Cost of Revenue. Our cost of revenue includes expenses applicable to our real estate operation segment, cost of goods sold for our wholesale of commodities segment and other expenses relating to our online sales. Our cost of revenue increased $17 million, or 178%, to $26.6 million in the three months ended March 31, 2011, from $9.6 million in the same period in 2010. The increase was in line with the increase in total revenue.

Rental property expenses are expenses associated with our ownership and operation of rental properties and include expenses that vary somewhat proportionately to occupancy levels, such as common area maintenance and utilities, and expenses that do not vary based on occupancy, such as property taxes.

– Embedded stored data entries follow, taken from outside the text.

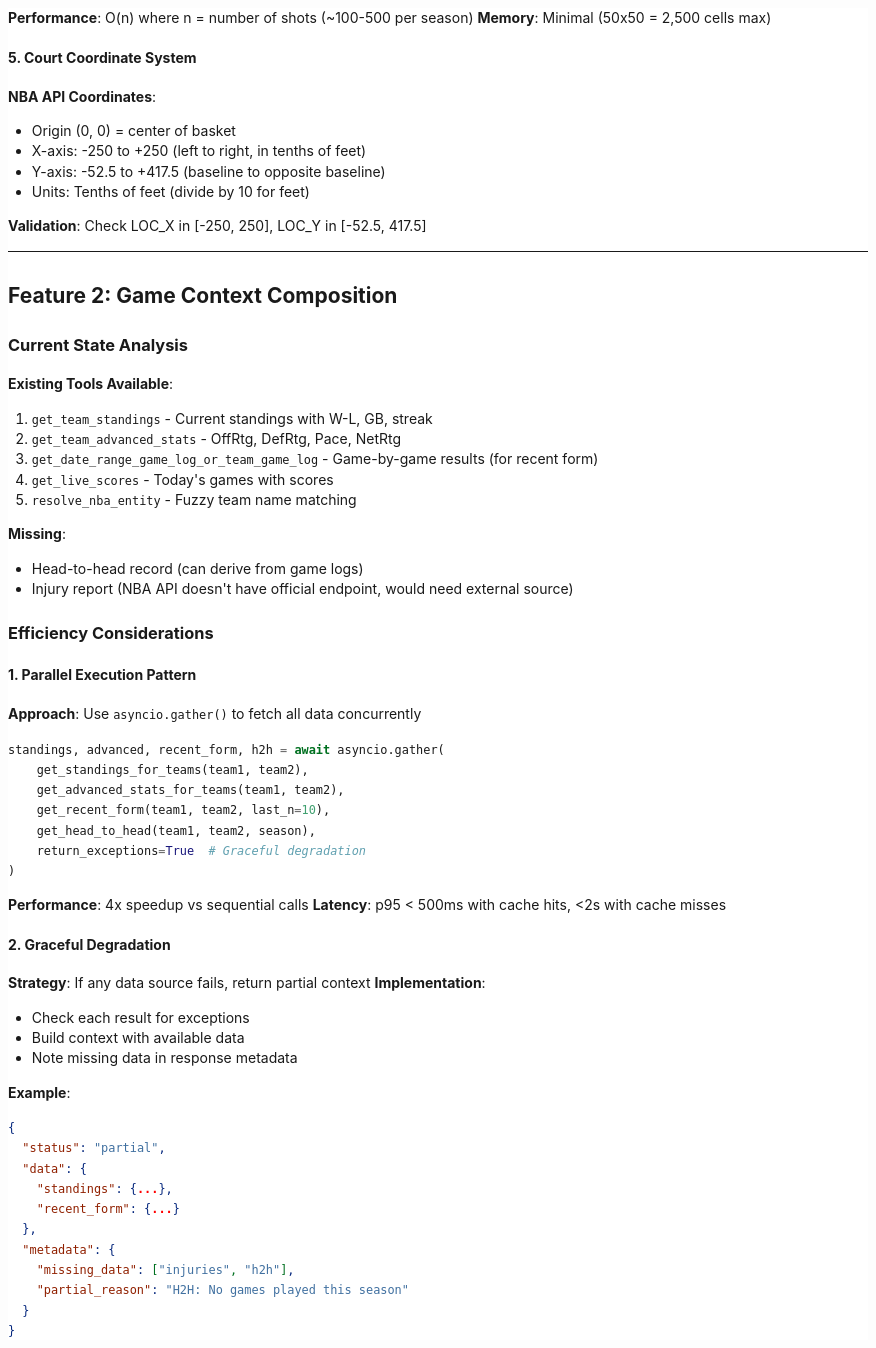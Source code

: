 **Performance**: O(n) where n = number of shots (~100-500 per season)
**Memory**: Minimal (50x50 = 2,500 cells max)

#### 5. Court Coordinate System
**NBA API Coordinates**:
- Origin (0, 0) = center of basket
- X-axis: -250 to +250 (left to right, in tenths of feet)
- Y-axis: -52.5 to +417.5 (baseline to opposite baseline)
- Units: Tenths of feet (divide by 10 for feet)

**Validation**: Check LOC_X in [-250, 250], LOC_Y in [-52.5, 417.5]

---

## Feature 2: Game Context Composition

### Current State Analysis
**Existing Tools Available**:
1. `get_team_standings` - Current standings with W-L, GB, streak
2. `get_team_advanced_stats` - OffRtg, DefRtg, Pace, NetRtg
3. `get_date_range_game_log_or_team_game_log` - Game-by-game results (for recent form)
4. `get_live_scores` - Today's games with scores
5. `resolve_nba_entity` - Fuzzy team name matching

**Missing**:
- Head-to-head record (can derive from game logs)
- Injury report (NBA API doesn't have official endpoint, would need external source)

### Efficiency Considerations

#### 1. Parallel Execution Pattern
**Approach**: Use `asyncio.gather()` to fetch all data concurrently
```python
standings, advanced, recent_form, h2h = await asyncio.gather(
    get_standings_for_teams(team1, team2),
    get_advanced_stats_for_teams(team1, team2),
    get_recent_form(team1, team2, last_n=10),
    get_head_to_head(team1, team2, season),
    return_exceptions=True  # Graceful degradation
)
```

**Performance**: 4x speedup vs sequential calls
**Latency**: p95 < 500ms with cache hits, <2s with cache misses

#### 2. Graceful Degradation
**Strategy**: If any data source fails, return partial context
**Implementation**:
- Check each result for exceptions
- Build context with available data
- Note missing data in response metadata

**Example**:
```json
{
  "status": "partial",
  "data": {
    "standings": {...},
    "recent_form": {...}
  },
  "metadata": {
    "missing_data": ["injuries", "h2h"],
    "partial_reason": "H2H: No games played this season"
  }
}
```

Depreciation and amortization is a non-cash expense associated with the ownership of real property and generally remains relatively consistent each year, unless we buy, place in service or sell assets, since we depreciate our properties and related building and tenant improvement assets on a straight-line basis over a useful life. Expenses applicable to our real estate operation segment increased by 316% to $1.2 million in the three months ended March 31, 2011, from $0.3 million in the same period last year. The increase was primarily due to the increase in depreciation expense, rental expense and other related costs resulting from our recent business acquisition activities and the contribution of our subsidiaries established in late 2010.

Cost of goods sold for our wholesale of commodities segment includes the cost of purchase of commodities. Cost of goods sold increased by 174% to $25.4 million in the three months ended March 31, 2011, from $9.3million in the same period last year. Such increase was generally in line with the increase in sales from our trading segment.

Gross Profit and Gross Margin. Our gross profit increased by $0.2 million, or 76%, to $0.5 million in the three months ended March 31, 2011, from $0.3 million in the same period in 2010. Gross profit as a percentage of net revenue was 2% and 3% for the three months ended March 31, 2011 and 2010, respectively.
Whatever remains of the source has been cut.